Mr. Aliyev asserted that Mr. Nazarbayev and his advisers routinely collect money when state industries are privatized and garner commissions from virtually anyone wanting to do large-scale business in the country. "Part of this money came from the United States, some came from other companies and countries," he said.
He said Mr. Nazarbayev has used some of his money to advance the regime's interests in Washington, using crisis-management consultants. Lobbying by foreign governments, of course, isn't necessarily illegal. But Mr. Aliyev produced what he said were consultants' extensive reports to the Nazarbayev family, telling how they had covertly enlisted think tanks and former U.S. officials to improve Mr. Nazarbayev's reputation and influence the bribery probe.
Consultants tracked Mr. Nazarbayev's critics when they were in the U.S., documents in Mr. Aliyev's possession appear to show. One is the text of an email that Mr. Aliyev said a London consulting firm called Krull Corp. (UK) Ltd. provided to the Nazarbayevs.
It described the passage of a Kazakh politician and potential Nazarbayev rival through Customs at New York's JFK airport. The email included the man's flight number, type of visa and U.S. hotel. Federal border-control agents collect such information but keep it in a restricted database.
The original shareholder of Krull UK after its founding in 1996 was Mr. Mirtchev -- the man Mr. Aliyev describes as Mr. Nazarbayev's point man -- according to U.K. records. (Krull isn't related to Kroll, the large consulting and investigative firm that is a unit of Marsh & McLennan Cos.)

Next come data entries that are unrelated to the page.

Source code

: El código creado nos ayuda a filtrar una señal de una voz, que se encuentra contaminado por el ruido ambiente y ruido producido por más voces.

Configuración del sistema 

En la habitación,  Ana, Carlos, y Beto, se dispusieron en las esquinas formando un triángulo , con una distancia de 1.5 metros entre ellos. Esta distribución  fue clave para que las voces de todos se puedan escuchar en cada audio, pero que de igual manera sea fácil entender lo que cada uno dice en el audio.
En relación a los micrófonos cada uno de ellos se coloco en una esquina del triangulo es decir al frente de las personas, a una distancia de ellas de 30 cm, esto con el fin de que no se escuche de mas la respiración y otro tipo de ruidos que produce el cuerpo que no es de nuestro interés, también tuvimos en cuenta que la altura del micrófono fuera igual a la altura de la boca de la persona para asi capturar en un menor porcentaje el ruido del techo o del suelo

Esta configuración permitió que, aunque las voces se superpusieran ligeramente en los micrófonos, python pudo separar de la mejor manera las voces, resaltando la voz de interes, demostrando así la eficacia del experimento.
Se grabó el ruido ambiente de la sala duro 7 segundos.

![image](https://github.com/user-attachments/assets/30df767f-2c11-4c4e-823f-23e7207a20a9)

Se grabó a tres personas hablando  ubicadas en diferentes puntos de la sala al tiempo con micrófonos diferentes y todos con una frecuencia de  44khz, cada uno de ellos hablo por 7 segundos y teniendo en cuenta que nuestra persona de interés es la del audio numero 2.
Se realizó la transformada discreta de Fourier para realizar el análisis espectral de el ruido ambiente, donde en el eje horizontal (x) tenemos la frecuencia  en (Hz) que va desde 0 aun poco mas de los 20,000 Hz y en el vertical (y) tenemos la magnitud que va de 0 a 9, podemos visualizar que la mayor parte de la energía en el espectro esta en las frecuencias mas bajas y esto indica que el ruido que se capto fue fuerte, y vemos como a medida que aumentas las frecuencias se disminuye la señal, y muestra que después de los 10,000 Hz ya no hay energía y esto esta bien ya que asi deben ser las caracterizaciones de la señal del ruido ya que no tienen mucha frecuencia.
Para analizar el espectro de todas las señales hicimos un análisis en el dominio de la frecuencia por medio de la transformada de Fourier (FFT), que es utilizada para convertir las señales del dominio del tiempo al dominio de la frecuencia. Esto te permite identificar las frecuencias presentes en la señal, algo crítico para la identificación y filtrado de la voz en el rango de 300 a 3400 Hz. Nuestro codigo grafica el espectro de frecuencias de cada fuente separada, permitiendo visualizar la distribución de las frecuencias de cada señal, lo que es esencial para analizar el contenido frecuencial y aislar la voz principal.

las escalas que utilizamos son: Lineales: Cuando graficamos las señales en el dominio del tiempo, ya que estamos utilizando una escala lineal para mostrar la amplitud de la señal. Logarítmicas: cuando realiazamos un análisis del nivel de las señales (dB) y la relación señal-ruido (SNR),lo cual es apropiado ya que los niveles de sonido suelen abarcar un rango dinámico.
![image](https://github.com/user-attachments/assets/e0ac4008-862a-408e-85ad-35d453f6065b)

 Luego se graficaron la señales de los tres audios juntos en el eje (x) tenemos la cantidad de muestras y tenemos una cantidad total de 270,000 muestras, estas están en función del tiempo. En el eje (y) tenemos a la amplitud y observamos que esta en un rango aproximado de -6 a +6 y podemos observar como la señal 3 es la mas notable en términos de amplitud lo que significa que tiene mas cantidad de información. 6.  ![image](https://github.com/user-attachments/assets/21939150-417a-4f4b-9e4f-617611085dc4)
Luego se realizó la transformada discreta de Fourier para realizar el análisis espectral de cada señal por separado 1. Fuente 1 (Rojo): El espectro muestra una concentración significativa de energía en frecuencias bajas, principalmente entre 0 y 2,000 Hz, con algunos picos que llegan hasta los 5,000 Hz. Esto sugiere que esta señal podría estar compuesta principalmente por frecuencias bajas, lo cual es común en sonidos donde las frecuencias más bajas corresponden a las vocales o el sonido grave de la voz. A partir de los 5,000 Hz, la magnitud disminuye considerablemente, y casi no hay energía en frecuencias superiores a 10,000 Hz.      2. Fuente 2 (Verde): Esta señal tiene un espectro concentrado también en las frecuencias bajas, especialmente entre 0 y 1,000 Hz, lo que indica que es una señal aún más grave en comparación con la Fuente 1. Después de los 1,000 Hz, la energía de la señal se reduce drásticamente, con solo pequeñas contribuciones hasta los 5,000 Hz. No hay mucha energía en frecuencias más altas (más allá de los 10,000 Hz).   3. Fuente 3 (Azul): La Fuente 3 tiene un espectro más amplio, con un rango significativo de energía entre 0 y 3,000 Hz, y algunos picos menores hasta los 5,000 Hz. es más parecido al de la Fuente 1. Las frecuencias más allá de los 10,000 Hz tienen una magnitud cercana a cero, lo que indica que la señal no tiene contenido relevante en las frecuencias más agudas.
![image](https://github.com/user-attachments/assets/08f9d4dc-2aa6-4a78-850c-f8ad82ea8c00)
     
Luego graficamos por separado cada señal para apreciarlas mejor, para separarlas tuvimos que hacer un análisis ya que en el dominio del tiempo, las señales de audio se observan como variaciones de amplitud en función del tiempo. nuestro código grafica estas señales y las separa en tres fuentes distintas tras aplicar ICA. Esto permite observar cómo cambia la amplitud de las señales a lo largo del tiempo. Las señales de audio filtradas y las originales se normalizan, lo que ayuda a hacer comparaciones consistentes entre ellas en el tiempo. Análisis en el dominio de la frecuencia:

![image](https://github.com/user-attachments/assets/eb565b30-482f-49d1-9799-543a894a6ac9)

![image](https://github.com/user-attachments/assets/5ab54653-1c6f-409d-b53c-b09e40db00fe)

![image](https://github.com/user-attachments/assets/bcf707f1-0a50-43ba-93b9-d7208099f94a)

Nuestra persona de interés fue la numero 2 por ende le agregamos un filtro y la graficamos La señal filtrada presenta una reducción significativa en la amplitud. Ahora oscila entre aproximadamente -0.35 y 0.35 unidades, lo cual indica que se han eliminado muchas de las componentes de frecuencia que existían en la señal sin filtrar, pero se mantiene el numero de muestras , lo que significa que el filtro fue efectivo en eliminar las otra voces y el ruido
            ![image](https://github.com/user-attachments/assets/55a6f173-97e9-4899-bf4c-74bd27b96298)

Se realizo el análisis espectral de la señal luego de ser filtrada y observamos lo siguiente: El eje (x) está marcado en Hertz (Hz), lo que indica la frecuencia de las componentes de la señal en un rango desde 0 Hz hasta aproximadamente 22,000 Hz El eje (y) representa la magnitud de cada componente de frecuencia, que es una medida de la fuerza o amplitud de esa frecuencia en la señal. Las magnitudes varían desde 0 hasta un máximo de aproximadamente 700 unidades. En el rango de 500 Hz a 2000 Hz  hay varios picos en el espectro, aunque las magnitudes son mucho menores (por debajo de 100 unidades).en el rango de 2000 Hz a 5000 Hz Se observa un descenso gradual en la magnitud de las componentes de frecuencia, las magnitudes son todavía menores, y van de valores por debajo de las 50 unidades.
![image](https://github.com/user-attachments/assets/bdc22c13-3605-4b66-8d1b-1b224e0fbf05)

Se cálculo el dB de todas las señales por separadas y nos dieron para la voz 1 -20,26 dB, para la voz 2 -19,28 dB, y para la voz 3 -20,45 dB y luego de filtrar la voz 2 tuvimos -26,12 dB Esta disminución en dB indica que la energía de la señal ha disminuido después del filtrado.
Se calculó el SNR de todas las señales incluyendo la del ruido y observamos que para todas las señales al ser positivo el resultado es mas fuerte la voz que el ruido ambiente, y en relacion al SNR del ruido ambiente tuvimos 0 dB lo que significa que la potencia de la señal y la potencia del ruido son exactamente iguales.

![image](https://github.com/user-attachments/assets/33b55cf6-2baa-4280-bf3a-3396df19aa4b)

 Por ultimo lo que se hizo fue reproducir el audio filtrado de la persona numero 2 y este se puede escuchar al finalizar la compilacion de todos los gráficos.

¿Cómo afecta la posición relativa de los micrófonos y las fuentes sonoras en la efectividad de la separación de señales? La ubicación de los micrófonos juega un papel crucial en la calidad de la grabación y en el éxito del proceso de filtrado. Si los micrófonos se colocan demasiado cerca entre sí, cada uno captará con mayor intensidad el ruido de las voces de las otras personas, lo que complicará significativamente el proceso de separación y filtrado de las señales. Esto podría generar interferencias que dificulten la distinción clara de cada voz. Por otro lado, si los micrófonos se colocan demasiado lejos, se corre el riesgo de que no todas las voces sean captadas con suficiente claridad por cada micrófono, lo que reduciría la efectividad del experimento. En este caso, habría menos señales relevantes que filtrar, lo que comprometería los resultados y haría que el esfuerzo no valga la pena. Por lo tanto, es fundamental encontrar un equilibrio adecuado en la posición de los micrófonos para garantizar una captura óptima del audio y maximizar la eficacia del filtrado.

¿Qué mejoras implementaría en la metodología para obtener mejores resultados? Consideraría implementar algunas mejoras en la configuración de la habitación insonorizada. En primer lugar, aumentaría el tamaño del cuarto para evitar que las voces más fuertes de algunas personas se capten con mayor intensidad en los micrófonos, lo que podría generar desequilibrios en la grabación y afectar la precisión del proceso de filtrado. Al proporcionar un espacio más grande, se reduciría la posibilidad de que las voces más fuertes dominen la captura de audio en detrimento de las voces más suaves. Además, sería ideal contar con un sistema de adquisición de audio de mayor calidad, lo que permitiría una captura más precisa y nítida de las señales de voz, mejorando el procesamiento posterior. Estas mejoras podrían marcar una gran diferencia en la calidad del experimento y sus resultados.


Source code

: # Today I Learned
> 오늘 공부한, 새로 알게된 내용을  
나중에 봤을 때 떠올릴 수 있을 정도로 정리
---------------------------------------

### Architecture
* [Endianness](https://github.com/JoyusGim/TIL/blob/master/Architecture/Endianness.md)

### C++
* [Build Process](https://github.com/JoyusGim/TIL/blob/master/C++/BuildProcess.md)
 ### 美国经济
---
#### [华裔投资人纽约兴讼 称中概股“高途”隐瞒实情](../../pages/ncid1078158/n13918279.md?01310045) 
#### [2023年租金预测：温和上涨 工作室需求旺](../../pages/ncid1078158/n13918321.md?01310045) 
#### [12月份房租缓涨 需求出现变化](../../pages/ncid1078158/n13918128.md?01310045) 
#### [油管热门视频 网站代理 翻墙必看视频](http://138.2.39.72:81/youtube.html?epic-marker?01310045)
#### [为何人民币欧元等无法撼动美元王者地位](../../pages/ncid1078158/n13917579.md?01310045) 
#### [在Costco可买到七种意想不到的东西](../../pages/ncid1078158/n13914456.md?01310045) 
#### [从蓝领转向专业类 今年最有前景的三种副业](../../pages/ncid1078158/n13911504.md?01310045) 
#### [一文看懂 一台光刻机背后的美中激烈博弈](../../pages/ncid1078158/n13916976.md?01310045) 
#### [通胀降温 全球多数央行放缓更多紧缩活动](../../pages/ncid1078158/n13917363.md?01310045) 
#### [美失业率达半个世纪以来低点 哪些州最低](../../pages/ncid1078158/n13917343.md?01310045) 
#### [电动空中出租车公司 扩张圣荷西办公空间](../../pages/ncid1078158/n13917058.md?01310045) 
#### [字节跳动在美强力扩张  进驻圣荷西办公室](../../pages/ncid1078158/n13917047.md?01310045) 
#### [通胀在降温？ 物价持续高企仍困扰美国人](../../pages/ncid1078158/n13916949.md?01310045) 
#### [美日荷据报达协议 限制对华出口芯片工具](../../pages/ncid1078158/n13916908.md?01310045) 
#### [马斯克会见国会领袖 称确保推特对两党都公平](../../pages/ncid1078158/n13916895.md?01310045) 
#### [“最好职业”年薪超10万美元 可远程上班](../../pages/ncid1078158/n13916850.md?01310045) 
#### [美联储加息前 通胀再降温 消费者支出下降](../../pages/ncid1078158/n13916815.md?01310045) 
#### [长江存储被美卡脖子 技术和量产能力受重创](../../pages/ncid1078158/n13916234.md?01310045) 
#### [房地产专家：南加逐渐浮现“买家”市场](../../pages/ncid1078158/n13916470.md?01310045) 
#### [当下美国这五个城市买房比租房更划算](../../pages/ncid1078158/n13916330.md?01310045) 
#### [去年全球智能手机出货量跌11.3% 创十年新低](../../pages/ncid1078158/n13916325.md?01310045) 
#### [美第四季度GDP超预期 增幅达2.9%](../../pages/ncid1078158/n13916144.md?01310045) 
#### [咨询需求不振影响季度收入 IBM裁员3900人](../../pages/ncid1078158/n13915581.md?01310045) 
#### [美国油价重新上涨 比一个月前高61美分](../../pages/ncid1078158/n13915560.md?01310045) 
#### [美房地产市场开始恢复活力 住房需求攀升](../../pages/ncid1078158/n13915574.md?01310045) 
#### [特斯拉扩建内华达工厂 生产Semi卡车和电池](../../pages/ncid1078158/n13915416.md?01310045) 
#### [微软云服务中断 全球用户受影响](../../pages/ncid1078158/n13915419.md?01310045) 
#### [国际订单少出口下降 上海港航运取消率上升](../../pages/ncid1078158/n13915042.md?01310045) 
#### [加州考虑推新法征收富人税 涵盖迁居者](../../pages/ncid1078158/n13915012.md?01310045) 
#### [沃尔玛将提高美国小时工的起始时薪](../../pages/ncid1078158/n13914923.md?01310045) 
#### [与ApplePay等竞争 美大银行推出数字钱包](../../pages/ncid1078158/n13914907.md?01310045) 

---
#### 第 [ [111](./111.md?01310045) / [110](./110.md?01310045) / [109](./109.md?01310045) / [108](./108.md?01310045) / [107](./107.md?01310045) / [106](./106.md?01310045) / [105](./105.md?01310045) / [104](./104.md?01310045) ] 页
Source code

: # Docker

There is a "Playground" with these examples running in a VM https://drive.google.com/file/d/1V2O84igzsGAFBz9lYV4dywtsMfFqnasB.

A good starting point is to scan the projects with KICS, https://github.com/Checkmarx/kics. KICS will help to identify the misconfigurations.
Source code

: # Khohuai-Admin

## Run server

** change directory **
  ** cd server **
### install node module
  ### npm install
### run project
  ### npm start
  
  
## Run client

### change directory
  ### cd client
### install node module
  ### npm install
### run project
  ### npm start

Mr. Aliyev also displayed what appeared to be a report analyzing the cellphone records of a Washington lobbyist for the Kazakh political opposition. Mr. Aliyev said that Mr. Mirtchev provided President Nazarbayev with this report. Mr. Nazarbayev "was very much impressed when Mr. Mirtchev brought the copies of mobile and office phone" records, Mr. Aliyev said in the interviews. U.S. law prohibits unauthorized disclosure of phone records.